En septembre dernier, deux entreprises françaises (l’entreprise familiale Pierre Robert et le leader français ISB) ont ainsi été condamnées pour avoir manqué à leur obligation de diligence raisonnée. Il leur était reproché l’importation de bois coupé illégalement au Brésil.

Ce même Système de Diligence Raisonnée a été repris dans le Règlement européen contre la déforestation et la dégradation des forêts, adopté en mai 2023(3). Cette législation interdit désormais la mise sur le marché ou l’exportation depuis le marché européen de produits ayant contribué à la déforestation ou à la dégradation des forêts et concerne plus précisément sept produits, le café, cacao, caoutchouc, huile de palme, soja, bœuf et bois, ainsi que leurs produits dérivés comme le cuir, le charbon de bois, ou encore le papier imprimé.

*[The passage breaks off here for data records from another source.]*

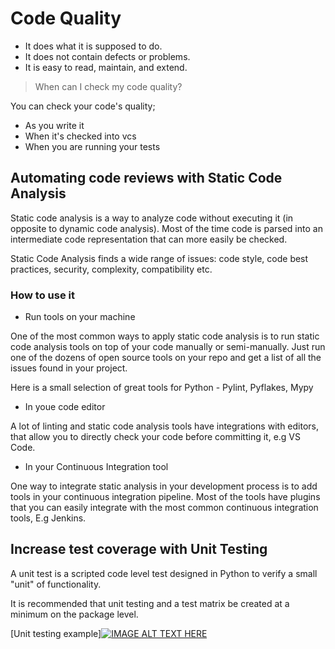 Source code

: # Code Quality #

* It does what it is supposed to do.
* It does not contain defects or problems.
* It is easy to read, maintain, and extend.

> When can I check my code quality?

You can check your code's quality;

* As you write it
* When it's checked into vcs
* When you are running your tests

## Automating code reviews with Static Code Analysis ##

Static code analysis is a way to analyze code without executing it (in opposite to dynamic code analysis). Most of the time code is parsed into an intermediate code representation that can more easily be checked.

Static Code Analysis finds a wide range of issues: code style, code best practices, security, complexity, compatibility etc.

### How to use it ###

* Run tools on your machine

One of the most common ways to apply static code analysis is to run static code analysis tools on top of your code manually or semi-manually. Just run one of the dozens of open source tools on your repo and get a list of all the issues found in your project.

Here is a small selection of great tools for Python - Pylint, Pyflakes, Mypy

* In youe code editor

A lot of linting and static code analysis tools have integrations with editors, that allow you to directly check your code before committing it, e.g VS Code.

* In your Continuous Integration tool

One way to integrate static analysis in your development process is to add tools in your continuous integration pipeline. Most of the tools have plugins that you can easily integrate with the most common continuous integration tools, E.g Jenkins.

## Increase test coverage with Unit Testing ##

A unit test is a scripted code level test designed in Python to verify a small "unit" of functionality.

It is recommended that unit testing and a test matrix be created at a minimum on the package level.

[Unit testing example][![IMAGE ALT TEXT HERE](http://img.youtube.com/vi/https://www.youtube.com/watch?v=1Lfv5tUGsn8/0.jpg)](http://www.youtube.com/watch?v=https://www.youtube.com/watch?v=1Lfv5tUGsn8)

L’obligation de diligence des entreprises se retrouve également dans le secteur minier. En effet, un premier règlement du 17 mai 2017 relatif aux minerais originaires de zones de conflit(4) fixe des obligations de diligence à l’égard de la chaîne d’approvisionnement pour les importateurs de l’Union qui importent de l’étain, du tantale et du tungstène, leurs minerais et de l’or provenant de zones de conflit ou à haut risque.

Plus récemment, en réaction à l’essor d’une nouvelle mobilité électrique, l’Union européenne a adopté en juillet 2023 un règlement relatif aux batteries électriques(5). Elément central de cette législation, les entreprises qui mettent des batteries sur le marché ou les mettent en service doivent se conformer aux obligations liées au devoir de diligence, lesquelles impliquent en particulier de prévenir des risques sociaux et environnementaux.

Antérieurement à la publication d’une proposition de directive portant son nom, la notion de sustainability due diligence était donc déjà amplement présente en soft law internationale et, depuis les années 2000, au sein de certaines législations de l’Union européenne. Toutefois, son application n’était que sectorielle, dans les domaines d’activités à très forts risques sociaux et environnementaux.

Cette directive CS3D vient donc parachever et harmoniser un cadre juridique composé d’obligations de due diligence hétéroclites. Dorénavant, en plus d’étendre son champ d’application à l’ensemble des domaines d’activité économique, la notion de due diligence pourra donc s’appliquer de manière plus homogène, renforçant ainsi son efficacité.

Madeleine Babès,

avocate à la Cour,

Huglo Lepage Avocats

 

Sylvain Hamanaka,

avocat à la Cour,

Huglo Lepage Avocats

 

 

1) Tribunal de La Haye, Milieudefensie et al. v. Royal Dutch Shell, 26 mai 2021, C/09/571932 / HA ZA 19-379.

2) Règlement (UE) n°995/2010 établissant les obligations des opérateurs qui mettent du bois et des produits dérivés sur le marché.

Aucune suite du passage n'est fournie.